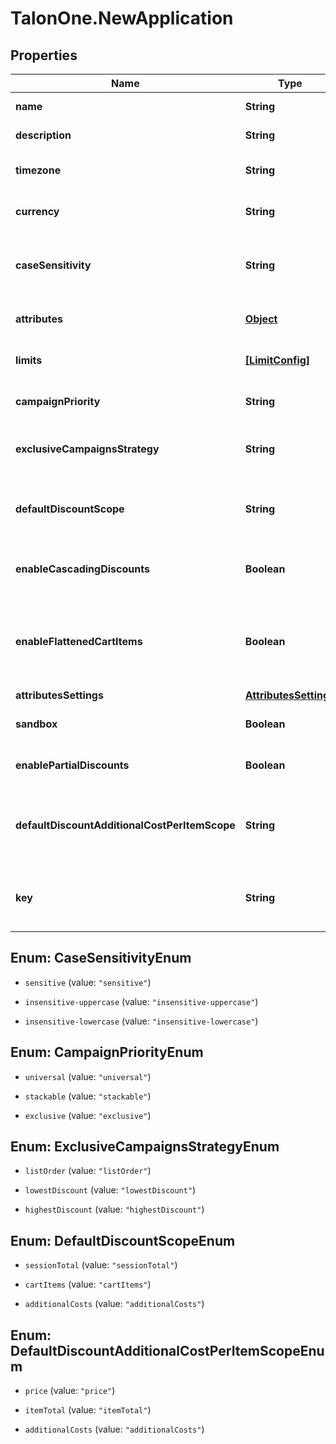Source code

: # TalonOne.NewApplication

## Properties

Name | Type | Description | Notes
------------ | ------------- | ------------- | -------------
**name** | **String** | The name of this application. | 
**description** | **String** | A longer description of the application. | [optional] 
**timezone** | **String** | A string containing an IANA timezone descriptor. | 
**currency** | **String** | The default currency for new customer sessions. | 
**caseSensitivity** | **String** | The case sensitivity behavior to check coupon codes in the campaigns of this Application. | [optional] 
**attributes** | [**Object**](.md) | Arbitrary properties associated with this campaign. | [optional] 
**limits** | [**[LimitConfig]**](LimitConfig.md) | Default limits for campaigns created in this application. | [optional] 
**campaignPriority** | **String** | Default [priority](https://docs.talon.one/docs/product/applications/setting-up-campaign-priorities) for campaigns created in this Application.  | [optional] [default to &#39;universal&#39;]
**exclusiveCampaignsStrategy** | **String** | The strategy used when choosing exclusive campaigns for evaluation. | [optional] [default to &#39;listOrder&#39;]
**defaultDiscountScope** | **String** | The default scope to apply &#x60;setDiscount&#x60; effects on if no scope was provided with the effect.  | [optional] 
**enableCascadingDiscounts** | **Boolean** | Indicates if discounts should cascade for this Application. | [optional] 
**enableFlattenedCartItems** | **Boolean** | Indicates if cart items of quantity larger than one should be separated into different items of quantity one. See the [docs](https://docs.talon.one/docs/product/campaigns/campaign-evaluation#flattening).  | [optional] 
**attributesSettings** | [**AttributesSettings**](AttributesSettings.md) |  | [optional] 
**sandbox** | **Boolean** | Indicates if this is a live or sandbox Application. | [optional] 
**enablePartialDiscounts** | **Boolean** | Indicates if this Application supports partial discounts. | [optional] 
**defaultDiscountAdditionalCostPerItemScope** | **String** | The default scope to apply &#x60;setDiscountPerItem&#x60; effects on if no scope was provided with the effect.  | [optional] 
**key** | **String** | Hex key for HMAC-signing API calls as coming from this application (16 hex digits). | [optional] 



## Enum: CaseSensitivityEnum


* `sensitive` (value: `"sensitive"`)

* `insensitive-uppercase` (value: `"insensitive-uppercase"`)

* `insensitive-lowercase` (value: `"insensitive-lowercase"`)





## Enum: CampaignPriorityEnum


* `universal` (value: `"universal"`)

* `stackable` (value: `"stackable"`)

* `exclusive` (value: `"exclusive"`)





## Enum: ExclusiveCampaignsStrategyEnum


* `listOrder` (value: `"listOrder"`)

* `lowestDiscount` (value: `"lowestDiscount"`)

* `highestDiscount` (value: `"highestDiscount"`)





## Enum: DefaultDiscountScopeEnum


* `sessionTotal` (value: `"sessionTotal"`)

* `cartItems` (value: `"cartItems"`)

* `additionalCosts` (value: `"additionalCosts"`)





## Enum: DefaultDiscountAdditionalCostPerItemScopeEnum


* `price` (value: `"price"`)

* `itemTotal` (value: `"itemTotal"`)

* `additionalCosts` (value: `"additionalCosts"`)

+ + + +

Using the data above, extract exactly the lines from the one that holds "[default to &#39;listOrder&#39;]" to the one that holds "## Enum: ExclusiveCampaignsStrategyEnum", both ends included, and no others.

**exclusiveCampaignsStrategy** | **String** | The strategy used when choosing exclusive campaigns for evaluation. | [optional] [default to &#39;listOrder&#39;]
**defaultDiscountScope** | **String** | The default scope to apply &#x60;setDiscount&#x60; effects on if no scope was provided with the effect.  | [optional] 
**enableCascadingDiscounts** | **Boolean** | Indicates if discounts should cascade for this Application. | [optional] 
**enableFlattenedCartItems** | **Boolean** | Indicates if cart items of quantity larger than one should be separated into different items of quantity one. See the [docs](https://docs.talon.one/docs/product/campaigns/campaign-evaluation#flattening).  | [optional] 
**attributesSettings** | [**AttributesSettings**](AttributesSettings.md) |  | [optional] 
**sandbox** | **Boolean** | Indicates if this is a live or sandbox Application. | [optional] 
**enablePartialDiscounts** | **Boolean** | Indicates if this Application supports partial discounts. | [optional] 
**defaultDiscountAdditionalCostPerItemScope** | **String** | The default scope to apply &#x60;setDiscountPerItem&#x60; effects on if no scope was provided with the effect.  | [optional] 
**key** | **String** | Hex key for HMAC-signing API calls as coming from this application (16 hex digits). | [optional] 



## Enum: CaseSensitivityEnum


* `sensitive` (value: `"sensitive"`)

* `insensitive-uppercase` (value: `"insensitive-uppercase"`)

* `insensitive-lowercase` (value: `"insensitive-lowercase"`)





## Enum: CampaignPriorityEnum


* `universal` (value: `"universal"`)

* `stackable` (value: `"stackable"`)

* `exclusive` (value: `"exclusive"`)





## Enum: ExclusiveCampaignsStrategyEnum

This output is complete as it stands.